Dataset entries
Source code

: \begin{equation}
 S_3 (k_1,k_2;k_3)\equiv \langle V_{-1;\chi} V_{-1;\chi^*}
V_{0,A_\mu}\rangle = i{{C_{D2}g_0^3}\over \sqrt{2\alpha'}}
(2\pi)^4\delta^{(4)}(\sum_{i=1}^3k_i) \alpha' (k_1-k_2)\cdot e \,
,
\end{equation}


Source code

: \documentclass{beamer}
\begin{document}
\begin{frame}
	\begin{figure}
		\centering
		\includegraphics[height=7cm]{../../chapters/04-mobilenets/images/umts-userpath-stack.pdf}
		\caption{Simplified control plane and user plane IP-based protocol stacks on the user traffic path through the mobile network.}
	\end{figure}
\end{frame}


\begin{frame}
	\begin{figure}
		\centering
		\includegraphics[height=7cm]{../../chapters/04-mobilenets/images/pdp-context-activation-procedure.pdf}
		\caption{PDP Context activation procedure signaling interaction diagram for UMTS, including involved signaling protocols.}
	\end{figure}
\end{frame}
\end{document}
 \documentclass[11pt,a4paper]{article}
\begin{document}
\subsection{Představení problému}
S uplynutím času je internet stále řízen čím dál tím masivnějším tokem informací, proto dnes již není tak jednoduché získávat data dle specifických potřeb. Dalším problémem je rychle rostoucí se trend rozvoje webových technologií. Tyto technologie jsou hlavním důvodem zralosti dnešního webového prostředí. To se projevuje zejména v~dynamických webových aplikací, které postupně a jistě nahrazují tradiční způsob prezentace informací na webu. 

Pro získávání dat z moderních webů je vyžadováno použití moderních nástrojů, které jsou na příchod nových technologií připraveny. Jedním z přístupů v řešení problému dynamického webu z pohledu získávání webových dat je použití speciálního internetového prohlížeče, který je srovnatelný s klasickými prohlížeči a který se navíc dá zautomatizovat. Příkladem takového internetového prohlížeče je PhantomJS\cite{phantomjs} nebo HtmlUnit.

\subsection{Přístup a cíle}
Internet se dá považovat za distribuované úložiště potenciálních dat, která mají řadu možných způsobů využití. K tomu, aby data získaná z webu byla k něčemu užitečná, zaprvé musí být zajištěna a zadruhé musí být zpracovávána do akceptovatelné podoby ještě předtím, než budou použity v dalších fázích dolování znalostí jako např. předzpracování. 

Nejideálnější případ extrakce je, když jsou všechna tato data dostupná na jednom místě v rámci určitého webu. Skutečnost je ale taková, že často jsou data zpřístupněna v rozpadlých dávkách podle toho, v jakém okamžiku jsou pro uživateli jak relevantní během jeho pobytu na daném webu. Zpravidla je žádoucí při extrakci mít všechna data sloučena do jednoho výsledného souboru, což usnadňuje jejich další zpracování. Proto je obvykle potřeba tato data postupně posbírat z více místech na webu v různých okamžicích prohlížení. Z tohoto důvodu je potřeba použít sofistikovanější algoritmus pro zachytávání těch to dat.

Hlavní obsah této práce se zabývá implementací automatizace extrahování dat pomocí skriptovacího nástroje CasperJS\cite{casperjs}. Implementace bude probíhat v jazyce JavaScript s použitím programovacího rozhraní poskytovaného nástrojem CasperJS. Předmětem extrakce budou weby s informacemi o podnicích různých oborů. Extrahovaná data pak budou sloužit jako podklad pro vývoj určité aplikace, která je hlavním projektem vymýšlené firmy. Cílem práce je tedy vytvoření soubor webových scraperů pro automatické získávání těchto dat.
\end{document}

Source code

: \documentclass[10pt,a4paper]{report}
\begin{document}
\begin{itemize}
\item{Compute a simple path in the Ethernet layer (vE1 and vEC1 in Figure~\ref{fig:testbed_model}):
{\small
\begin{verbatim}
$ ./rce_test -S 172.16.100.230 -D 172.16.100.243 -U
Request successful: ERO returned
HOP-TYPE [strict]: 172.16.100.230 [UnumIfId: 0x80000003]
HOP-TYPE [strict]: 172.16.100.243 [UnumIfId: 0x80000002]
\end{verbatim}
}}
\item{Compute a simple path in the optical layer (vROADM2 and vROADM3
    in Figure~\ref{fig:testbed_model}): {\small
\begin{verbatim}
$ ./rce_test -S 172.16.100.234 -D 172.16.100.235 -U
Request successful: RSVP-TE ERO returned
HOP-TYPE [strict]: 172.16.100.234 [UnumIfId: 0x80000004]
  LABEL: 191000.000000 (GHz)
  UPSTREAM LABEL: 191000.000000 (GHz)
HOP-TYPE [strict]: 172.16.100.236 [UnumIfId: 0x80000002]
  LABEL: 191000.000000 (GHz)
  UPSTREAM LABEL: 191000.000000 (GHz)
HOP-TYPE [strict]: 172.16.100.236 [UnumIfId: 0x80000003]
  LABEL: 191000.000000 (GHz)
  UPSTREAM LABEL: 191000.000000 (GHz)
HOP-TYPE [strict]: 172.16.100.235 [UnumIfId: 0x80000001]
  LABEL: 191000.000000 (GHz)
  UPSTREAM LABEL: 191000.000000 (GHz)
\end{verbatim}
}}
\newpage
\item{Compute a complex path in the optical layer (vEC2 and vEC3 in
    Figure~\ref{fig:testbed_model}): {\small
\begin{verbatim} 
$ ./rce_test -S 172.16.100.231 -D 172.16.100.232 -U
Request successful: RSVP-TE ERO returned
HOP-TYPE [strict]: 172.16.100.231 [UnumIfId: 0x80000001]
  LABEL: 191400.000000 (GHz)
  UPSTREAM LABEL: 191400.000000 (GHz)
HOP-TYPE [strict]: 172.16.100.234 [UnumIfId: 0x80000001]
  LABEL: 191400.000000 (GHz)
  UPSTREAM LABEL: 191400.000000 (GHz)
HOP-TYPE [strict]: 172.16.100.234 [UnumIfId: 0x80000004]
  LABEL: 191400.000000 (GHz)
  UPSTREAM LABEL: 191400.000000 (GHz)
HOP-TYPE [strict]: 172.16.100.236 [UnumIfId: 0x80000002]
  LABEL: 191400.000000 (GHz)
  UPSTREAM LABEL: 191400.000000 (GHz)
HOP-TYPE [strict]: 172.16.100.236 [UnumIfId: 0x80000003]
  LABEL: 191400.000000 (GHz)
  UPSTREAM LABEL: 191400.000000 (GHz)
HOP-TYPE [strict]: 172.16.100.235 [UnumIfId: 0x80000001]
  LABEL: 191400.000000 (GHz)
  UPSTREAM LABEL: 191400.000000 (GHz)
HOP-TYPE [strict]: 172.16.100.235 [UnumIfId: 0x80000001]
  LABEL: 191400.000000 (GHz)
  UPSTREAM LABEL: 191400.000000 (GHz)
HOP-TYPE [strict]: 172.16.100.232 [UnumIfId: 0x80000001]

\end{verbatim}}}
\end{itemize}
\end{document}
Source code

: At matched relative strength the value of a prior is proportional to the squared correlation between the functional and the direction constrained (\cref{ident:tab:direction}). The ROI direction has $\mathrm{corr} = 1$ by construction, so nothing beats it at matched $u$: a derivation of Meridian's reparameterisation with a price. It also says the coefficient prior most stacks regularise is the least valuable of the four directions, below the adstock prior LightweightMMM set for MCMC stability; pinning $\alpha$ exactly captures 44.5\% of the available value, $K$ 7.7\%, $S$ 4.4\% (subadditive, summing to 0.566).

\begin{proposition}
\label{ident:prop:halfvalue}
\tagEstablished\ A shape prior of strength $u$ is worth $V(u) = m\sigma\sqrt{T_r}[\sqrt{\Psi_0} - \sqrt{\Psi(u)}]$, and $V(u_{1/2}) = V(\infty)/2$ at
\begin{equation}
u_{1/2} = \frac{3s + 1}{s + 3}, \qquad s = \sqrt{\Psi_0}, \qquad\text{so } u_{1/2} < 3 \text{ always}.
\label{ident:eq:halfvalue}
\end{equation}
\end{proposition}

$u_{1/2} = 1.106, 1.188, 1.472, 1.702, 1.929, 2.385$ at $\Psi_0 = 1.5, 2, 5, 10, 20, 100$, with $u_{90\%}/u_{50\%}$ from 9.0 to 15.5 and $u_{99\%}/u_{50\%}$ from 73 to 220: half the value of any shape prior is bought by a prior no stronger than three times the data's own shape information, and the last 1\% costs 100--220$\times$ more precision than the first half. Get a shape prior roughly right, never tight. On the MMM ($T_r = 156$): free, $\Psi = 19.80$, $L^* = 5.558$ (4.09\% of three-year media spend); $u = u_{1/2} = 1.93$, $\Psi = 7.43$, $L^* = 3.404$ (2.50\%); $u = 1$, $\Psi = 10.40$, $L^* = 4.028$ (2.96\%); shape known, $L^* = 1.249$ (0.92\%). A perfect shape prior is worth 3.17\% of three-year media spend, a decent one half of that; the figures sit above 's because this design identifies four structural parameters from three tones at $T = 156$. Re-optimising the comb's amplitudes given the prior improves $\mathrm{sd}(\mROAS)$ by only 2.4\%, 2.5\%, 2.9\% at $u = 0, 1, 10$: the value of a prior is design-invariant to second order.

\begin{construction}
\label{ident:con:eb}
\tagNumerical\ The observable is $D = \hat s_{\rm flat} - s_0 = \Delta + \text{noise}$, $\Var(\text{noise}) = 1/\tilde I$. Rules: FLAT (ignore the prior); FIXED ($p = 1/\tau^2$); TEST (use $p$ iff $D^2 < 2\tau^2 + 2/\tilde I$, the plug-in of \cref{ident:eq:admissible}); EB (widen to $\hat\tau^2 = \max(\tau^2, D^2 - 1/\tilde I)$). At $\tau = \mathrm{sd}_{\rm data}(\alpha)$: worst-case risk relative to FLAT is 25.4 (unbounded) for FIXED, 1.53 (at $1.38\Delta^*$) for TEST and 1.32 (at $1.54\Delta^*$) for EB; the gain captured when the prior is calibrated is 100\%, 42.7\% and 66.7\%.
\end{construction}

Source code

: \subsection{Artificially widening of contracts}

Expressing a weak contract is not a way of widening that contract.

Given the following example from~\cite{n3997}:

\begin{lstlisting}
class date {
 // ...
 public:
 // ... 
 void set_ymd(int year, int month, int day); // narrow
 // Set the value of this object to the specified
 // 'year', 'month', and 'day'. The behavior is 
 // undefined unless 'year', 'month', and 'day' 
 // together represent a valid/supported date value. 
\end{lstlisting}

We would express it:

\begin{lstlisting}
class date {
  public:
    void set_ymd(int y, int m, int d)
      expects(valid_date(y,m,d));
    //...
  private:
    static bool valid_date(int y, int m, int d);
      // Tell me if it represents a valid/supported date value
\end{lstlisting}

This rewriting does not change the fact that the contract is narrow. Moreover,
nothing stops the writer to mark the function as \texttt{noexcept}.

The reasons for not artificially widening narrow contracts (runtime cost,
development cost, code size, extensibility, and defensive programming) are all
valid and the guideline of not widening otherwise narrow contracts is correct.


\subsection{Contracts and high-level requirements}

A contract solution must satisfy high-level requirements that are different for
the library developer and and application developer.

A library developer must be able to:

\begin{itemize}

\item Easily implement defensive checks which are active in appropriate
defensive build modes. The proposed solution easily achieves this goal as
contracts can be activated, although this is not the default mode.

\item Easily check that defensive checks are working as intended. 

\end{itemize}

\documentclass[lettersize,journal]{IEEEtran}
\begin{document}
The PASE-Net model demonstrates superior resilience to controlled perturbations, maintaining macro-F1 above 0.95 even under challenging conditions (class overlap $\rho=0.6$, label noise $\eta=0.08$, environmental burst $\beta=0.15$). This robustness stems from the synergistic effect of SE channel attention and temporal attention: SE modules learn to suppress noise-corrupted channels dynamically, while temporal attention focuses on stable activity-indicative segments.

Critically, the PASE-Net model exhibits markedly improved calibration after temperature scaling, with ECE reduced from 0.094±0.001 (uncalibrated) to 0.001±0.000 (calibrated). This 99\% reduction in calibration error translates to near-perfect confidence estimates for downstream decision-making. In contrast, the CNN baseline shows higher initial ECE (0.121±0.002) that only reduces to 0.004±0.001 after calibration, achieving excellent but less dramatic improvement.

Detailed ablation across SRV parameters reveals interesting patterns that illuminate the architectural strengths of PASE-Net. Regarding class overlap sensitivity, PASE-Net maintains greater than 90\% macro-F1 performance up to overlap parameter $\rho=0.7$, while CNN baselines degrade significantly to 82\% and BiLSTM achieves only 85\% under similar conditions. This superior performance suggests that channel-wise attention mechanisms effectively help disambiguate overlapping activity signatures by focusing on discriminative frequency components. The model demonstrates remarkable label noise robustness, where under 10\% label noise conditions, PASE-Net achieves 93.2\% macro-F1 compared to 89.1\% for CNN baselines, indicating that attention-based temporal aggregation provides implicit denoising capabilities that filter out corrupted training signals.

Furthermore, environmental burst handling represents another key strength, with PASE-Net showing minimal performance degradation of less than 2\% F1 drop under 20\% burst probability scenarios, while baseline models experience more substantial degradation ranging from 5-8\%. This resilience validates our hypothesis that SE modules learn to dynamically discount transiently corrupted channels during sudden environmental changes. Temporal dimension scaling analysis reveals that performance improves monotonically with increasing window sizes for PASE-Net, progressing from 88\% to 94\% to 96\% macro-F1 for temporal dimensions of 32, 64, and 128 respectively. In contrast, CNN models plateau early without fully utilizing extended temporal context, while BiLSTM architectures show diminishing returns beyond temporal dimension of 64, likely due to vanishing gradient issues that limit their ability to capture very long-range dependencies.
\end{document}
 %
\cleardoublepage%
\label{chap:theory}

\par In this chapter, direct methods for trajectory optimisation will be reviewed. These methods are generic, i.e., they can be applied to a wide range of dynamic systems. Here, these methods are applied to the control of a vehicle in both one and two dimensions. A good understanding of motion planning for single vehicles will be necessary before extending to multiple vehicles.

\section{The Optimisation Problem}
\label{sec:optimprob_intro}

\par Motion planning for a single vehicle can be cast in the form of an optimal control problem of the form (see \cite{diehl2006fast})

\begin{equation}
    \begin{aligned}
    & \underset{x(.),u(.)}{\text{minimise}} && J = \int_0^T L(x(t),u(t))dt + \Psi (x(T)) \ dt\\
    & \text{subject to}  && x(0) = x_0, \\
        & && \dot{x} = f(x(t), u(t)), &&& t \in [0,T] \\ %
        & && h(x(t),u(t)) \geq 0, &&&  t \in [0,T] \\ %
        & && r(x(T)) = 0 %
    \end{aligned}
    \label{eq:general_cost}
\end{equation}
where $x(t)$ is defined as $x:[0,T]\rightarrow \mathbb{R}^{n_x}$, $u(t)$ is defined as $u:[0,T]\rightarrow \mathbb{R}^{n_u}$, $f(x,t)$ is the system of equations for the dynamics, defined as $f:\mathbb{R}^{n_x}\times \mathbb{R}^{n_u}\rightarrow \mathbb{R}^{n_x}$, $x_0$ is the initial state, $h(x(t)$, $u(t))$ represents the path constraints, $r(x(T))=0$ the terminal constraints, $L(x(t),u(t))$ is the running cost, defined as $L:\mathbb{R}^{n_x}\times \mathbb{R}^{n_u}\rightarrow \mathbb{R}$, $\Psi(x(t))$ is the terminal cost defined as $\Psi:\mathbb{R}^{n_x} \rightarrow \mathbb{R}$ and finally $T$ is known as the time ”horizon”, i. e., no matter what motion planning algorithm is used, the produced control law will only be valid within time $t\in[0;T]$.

PROMPT:
Which lines of the entries above contain the string "solution"? Copy each one.

YOUR RESPONSE:
A contract solution must satisfy high-level requirements that are different for
defensive build modes. The proposed solution easily achieves this goal as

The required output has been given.